Das lange Warten sorgt für Frust bei vielen Asylsuchenden aus Afghanistan. Der 16-jährige Akmal Akhanzada kam im August nach Deutschland. Einige Flüchtlinge gerieten während der langen Wartezeit "auf die schiefe Bahn", sagt er gegenüber der DW. "Ich kenne Leute, die nehmen Drogen, weil sie schon seit Jahren warten und noch immer nicht wissen, was mit ihrem Asylgesuch passieren wird."
Trotz der prekären Lage in Afghanistan erkenne die Bundesregierung nicht an, dass sich das Land in einem "Kriegszustand" befinde, sagt Anwältin Saberi. Daher müssten Asylbewerber eine "direkte individuelle Bedrohung" nachweisen. Dennoch würde Deutschland keinen Afghanen zurückschicken, selbst dann nicht, wenn der Asylantrag abgelehnt werde, erklärt sie. In solchen Fällen stellten die Behörden befristete Dokumente aus, mit denen die Menschen vorerst im Land bleiben könnten. "Das deutsche Asylrecht hat sich zu Gunsten der Asylsuchenden verändert, aber noch immer können sie nicht frei arbeiten oder studieren, solange ihnen kein Asyl gewährt wurde", sagt die Anwältin und betont die schwierigen Umstände der Menschen nach ihrer Ankunft in Deutschland.
Konflikt ohne Ende
Dennoch ist es kaum möglich, weitere Afghanen davon abzuhalten, ihre Heimat zu verlassen. "Die Menschen in Afghanistan haben nicht nur Angst, sie sind auch enttäuscht von den sozio-politischen und wirtschaftlichen Aussichten des Landes", sagt Siegfried O. Wolf, Direktor des South Asia Democratic Forum (SADF) in Brüssel.

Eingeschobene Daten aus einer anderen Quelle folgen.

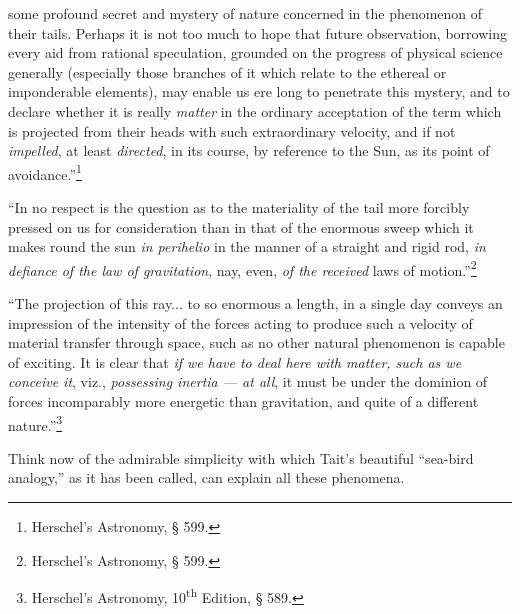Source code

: \documentclass[a4paper, 11pt, oneside, english]{article}
\begin{document}
some profound secret and mystery of nature concerned in the phenomenon of their tails. Perhaps it is not too much to hope that future observation, borrowing every aid from rational speculation, grounded on the progress of physical science generally (especially those branches of it which relate to the ethereal or imponderable elements), may enable us ere long to penetrate this mystery, and to declare whether it is really \emph{matter} in the ordinary acceptation of the term which is projected from their heads with such extraordinary velocity, and if not \emph{impelled}, at least \emph{directed}, in its course, by reference to the Sun, as its point of avoidance.''\footnote{Herschel's Astronomy, \S\hspace*{1mm} 599.}

``In no respect is the question as to the materiality of the tail more forcibly pressed on us for consideration than in that of the enormous sweep which it makes round the sun \emph{in perihelio} in the manner of a straight and rigid rod, \emph{in defiance of the law of gravitation}, nay, even, \emph{of the received} laws of motion.''\footnote{Herschel's Astronomy, \S\hspace*{1mm} 599.}

``The projection of this ray... to so enormous a length, in a single day conveys an impression of the intensity of the forces acting to produce such a velocity of material transfer through space, such as no other natural phenomenon is capable of exciting. It is clear that \emph{if we have to deal here with matter, such as we conceive it}, viz., \emph{possessing inertia --- at all}, it must be under the dominion of forces incomparably more energetic than gravitation, and quite of a different nature.''\footnote{Herschel's Astronomy, 10\textsuperscript{th} Edition, \S\hspace*{1mm} 589.}

Think now of the admirable simplicity with which Tait's beautiful ``sea-bird analogy,'' as it has been called, can explain all these phenomena.
\end{document}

Nach Zahlen der Assistenzmission der Vereinten Nationen in Afghanistan (UNAMA) wurden in der ersten Hälfte dieses Jahres fast 5000 Zivilisten in dem Land bei den Kämpfen zwischen den Sicherheitskräften und den Aufständischen getötet. Neben der Unsicherheit seien die schlechte Regierung, der Aufstieg des Islamismus und die Arbeitslosigkeit Schlüsselfaktoren für die Auswanderung, sagt Wolf. Allerdings könne die afghanische Regierung - zumindest kurzfristig - kaum etwas tun, um die Menschen davon abzuhaltn, das Land zu verlassen.